Re: [OT] "Fluent Interface"? Welcome to NeXT
Re: [OT] "Fluent Interface"? Welcome to NeXT
- Subject: Re: [OT] "Fluent Interface"? Welcome to NeXT
- From: Lee Ann Rucker <email@hidden>
- Date: Thu, 2 Aug 2007 20:08:26 -0700
On 2.8.2007, at 20:00, Clark Cox wrote:
This was a very common idiom in earlier Obj-C. Well before "void"
existed, every C function (and therefore Obj-C method) had to return a
value. It was common to return self on success, and nil on failure.
That way, method calls could be chained as above.
And Smalltalk, though in this case it would be cleaner to use
semicolons to cascade, rather than use the automatic ^self feature.
customer newOrder
addLine: (Line newLine:6 product: "TAL");
addLine: ((Line newLine: 5 product: "HPK") skippable);
addLine: (Line newLine:3 product: "LGV").
Though I suppose it could be done with lots of parens:
((customer newOrder
addLine: (Line newLine:6 product: "TAL"))

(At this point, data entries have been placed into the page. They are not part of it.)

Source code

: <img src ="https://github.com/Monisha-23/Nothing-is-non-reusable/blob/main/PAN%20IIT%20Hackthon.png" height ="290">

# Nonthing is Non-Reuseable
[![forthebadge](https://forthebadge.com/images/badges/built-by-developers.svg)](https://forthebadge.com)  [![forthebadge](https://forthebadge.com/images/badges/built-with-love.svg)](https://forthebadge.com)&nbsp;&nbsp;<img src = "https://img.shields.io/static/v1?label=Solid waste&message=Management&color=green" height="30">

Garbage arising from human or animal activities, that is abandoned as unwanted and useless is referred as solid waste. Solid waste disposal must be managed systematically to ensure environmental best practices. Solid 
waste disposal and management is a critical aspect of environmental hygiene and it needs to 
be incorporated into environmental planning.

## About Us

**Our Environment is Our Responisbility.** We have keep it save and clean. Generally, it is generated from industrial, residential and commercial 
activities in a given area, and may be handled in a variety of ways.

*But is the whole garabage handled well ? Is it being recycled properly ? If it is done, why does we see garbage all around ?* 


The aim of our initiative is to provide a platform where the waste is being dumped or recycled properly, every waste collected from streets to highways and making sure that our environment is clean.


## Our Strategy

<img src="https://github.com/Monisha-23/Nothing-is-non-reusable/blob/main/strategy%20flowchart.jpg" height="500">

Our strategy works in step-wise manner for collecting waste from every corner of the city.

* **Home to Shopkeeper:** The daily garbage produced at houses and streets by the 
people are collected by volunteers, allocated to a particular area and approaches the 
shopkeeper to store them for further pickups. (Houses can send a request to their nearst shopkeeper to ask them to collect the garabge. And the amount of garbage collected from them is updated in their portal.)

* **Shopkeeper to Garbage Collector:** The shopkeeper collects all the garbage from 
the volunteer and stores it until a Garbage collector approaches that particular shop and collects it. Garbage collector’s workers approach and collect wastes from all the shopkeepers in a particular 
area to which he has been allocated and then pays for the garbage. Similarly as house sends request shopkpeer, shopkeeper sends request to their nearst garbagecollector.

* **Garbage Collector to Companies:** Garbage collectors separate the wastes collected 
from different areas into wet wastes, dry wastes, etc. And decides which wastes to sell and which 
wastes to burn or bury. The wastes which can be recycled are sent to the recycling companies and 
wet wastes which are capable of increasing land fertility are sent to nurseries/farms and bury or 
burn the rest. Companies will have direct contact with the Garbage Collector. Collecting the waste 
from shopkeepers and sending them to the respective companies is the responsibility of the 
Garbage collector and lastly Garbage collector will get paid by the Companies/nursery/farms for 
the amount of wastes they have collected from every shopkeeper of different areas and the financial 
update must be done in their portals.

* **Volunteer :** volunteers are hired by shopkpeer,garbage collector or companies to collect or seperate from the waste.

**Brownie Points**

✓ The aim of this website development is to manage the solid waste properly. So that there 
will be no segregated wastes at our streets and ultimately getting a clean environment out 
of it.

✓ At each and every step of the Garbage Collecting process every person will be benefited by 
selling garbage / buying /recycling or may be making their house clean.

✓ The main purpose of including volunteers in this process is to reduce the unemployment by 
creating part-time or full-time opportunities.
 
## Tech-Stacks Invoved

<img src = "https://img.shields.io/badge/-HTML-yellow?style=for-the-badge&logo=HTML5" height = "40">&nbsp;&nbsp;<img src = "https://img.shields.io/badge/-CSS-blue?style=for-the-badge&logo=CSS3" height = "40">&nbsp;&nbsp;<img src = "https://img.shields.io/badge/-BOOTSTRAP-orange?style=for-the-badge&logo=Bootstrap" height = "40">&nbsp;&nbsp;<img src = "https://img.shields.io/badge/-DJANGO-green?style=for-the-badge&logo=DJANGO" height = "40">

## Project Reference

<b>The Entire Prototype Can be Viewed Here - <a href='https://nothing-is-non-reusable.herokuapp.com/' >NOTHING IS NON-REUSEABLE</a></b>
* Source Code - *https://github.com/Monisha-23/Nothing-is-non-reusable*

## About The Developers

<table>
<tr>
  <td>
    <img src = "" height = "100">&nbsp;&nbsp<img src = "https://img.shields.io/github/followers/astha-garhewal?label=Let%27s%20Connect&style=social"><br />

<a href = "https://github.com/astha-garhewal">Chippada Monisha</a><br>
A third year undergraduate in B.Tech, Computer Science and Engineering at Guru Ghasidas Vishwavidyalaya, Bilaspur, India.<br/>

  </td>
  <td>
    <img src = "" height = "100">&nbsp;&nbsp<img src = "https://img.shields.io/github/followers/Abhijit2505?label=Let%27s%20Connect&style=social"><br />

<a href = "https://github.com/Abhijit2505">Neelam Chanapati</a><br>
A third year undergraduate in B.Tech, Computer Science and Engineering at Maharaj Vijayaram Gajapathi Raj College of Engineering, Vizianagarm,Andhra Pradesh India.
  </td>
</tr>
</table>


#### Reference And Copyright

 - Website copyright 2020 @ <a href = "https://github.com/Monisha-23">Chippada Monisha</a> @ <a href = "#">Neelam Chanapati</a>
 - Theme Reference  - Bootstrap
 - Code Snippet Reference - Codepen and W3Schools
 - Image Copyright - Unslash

addLine: ((Line newLine: 5 product: "HPK") skippable))
addLine: (Line newLine:3 product: "LGV").
Since sending a message (that returns an object) to nil is essentially
a no-op, the first method to return nil (indicating failure) will
break the chain.
On the other hand, perhaps skippable() is a method of the order that
modifies the last item in the order and returns the order. Or its
a method
of the customer that modifies the last item in the current order.
Thats
about as counter-intuitive as I can imagine, unless you commit to
doing your
coding in this cascaded style.
Going back to the original, what happens if *any* of those
Product.find()
calls fails? The order goes ahead anyway. In fact, this order
got added to
the customer regardless of whether it managed to get formed at all.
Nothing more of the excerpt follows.